Só que quando eu afastei os vestidos dela, o que eu vi não era um colar, ou brinco, ou qualquer coisa que garotas usam. Era uma máquina de escrever, antiga e azul clara, grande e provavelmente bastante pesada.
Aquilo era bizarro. Será que era de outra pessoa que tinha ficado ali antes? Por que ela teria uma máquina de escrever?
Não tinha uma folha nela, mas estava em cima de várias. Tentei levantar a máquina só um pouco, mas era realmente pesada e o máximo que consegui foi tirar um pouco de cima da primeira folha. Tentaria outra vez, mas já tinha sido o suficiente para eu ver o que queria. Era um manuscrito chamado "Novembro". E logo embaixo, em letras menores, estava o seu nome, "Lola Farrow".
Eu nunca tinha ouvido falar de ela ter escrito um livro. Nunca nem imaginaria coisa parecida. Sobre o que falaria? Política? Jogos de poder? Em novembro?

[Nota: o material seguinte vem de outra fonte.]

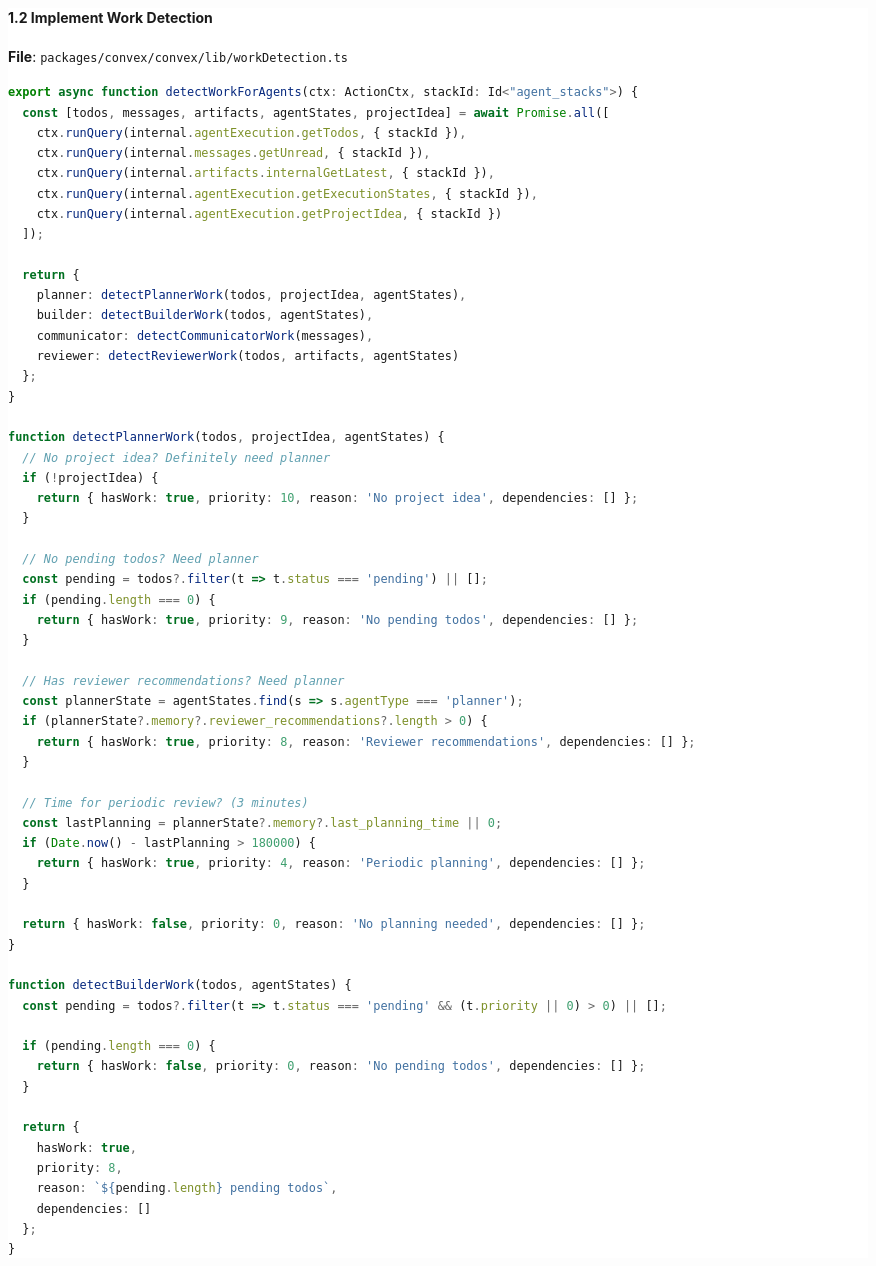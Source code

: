 #### 1.2 Implement Work Detection

**File**: `packages/convex/convex/lib/workDetection.ts`

```typescript
export async function detectWorkForAgents(ctx: ActionCtx, stackId: Id<"agent_stacks">) {
  const [todos, messages, artifacts, agentStates, projectIdea] = await Promise.all([
    ctx.runQuery(internal.agentExecution.getTodos, { stackId }),
    ctx.runQuery(internal.messages.getUnread, { stackId }),
    ctx.runQuery(internal.artifacts.internalGetLatest, { stackId }),
    ctx.runQuery(internal.agentExecution.getExecutionStates, { stackId }),
    ctx.runQuery(internal.agentExecution.getProjectIdea, { stackId })
  ]);

  return {
    planner: detectPlannerWork(todos, projectIdea, agentStates),
    builder: detectBuilderWork(todos, agentStates),
    communicator: detectCommunicatorWork(messages),
    reviewer: detectReviewerWork(todos, artifacts, agentStates)
  };
}

function detectPlannerWork(todos, projectIdea, agentStates) {
  // No project idea? Definitely need planner
  if (!projectIdea) {
    return { hasWork: true, priority: 10, reason: 'No project idea', dependencies: [] };
  }

  // No pending todos? Need planner
  const pending = todos?.filter(t => t.status === 'pending') || [];
  if (pending.length === 0) {
    return { hasWork: true, priority: 9, reason: 'No pending todos', dependencies: [] };
  }

  // Has reviewer recommendations? Need planner
  const plannerState = agentStates.find(s => s.agentType === 'planner');
  if (plannerState?.memory?.reviewer_recommendations?.length > 0) {
    return { hasWork: true, priority: 8, reason: 'Reviewer recommendations', dependencies: [] };
  }

  // Time for periodic review? (3 minutes)
  const lastPlanning = plannerState?.memory?.last_planning_time || 0;
  if (Date.now() - lastPlanning > 180000) {
    return { hasWork: true, priority: 4, reason: 'Periodic planning', dependencies: [] };
  }

  return { hasWork: false, priority: 0, reason: 'No planning needed', dependencies: [] };
}

function detectBuilderWork(todos, agentStates) {
  const pending = todos?.filter(t => t.status === 'pending' && (t.priority || 0) > 0) || [];

  if (pending.length === 0) {
    return { hasWork: false, priority: 0, reason: 'No pending todos', dependencies: [] };
  }

  return {
    hasWork: true,
    priority: 8,
    reason: `${pending.length} pending todos`,
    dependencies: []
  };
}

```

O que aconteceu em novembro?
Voltei a colocar a máquina em cima das folhas exatamente como eu a tinha encontrado e saí do closet.
Aquela tinha sido uma péssima ideia. Eu não precisava ver manuscritos secretos dela. Eu não precisava nem me lembrar que ela existia. Honestamente, não tinha nada contra ela. Mas toda aquela história de Seleção não fazia muita diferença pra mim. Não mudava minha vida. No máximo trazia mais gente para alimentar no castelo.
Meus olhos correram pelo quarto dela enquanto eu demorava um século para fechar a porta do closet. A mesa que eu tinha montado para ela poder fazer seus cupcakes ainda estava ali, o forno em cima. Cheguei mais perto, me sentindo pelo menos no direito de estar ali. Aquilo era algo de minha responsabilidade. Eu devia ter falado pra alguém tirar antes da festa. Mas todo mundo estava mais preocupado em poder tirar uma noite de folga. Eu incluso.
Dois cupcakes, era o que tinha sobrado do que eu imaginava ser uma fornada inteira. Eles eram marrons e estavam enfeitados com o que parecia ser uma tentativa grosseira de glacê real e do que devia ser caramelo. Foi só quando eu o peguei, tirei o papel e mordi que tive a certeza de que era mesmo de caramelo.
Comi indo até a janela e me perguntando se ela perceberia que um tinha sumido. Deixaria aquele mistério para ela resolver, não me importava muito.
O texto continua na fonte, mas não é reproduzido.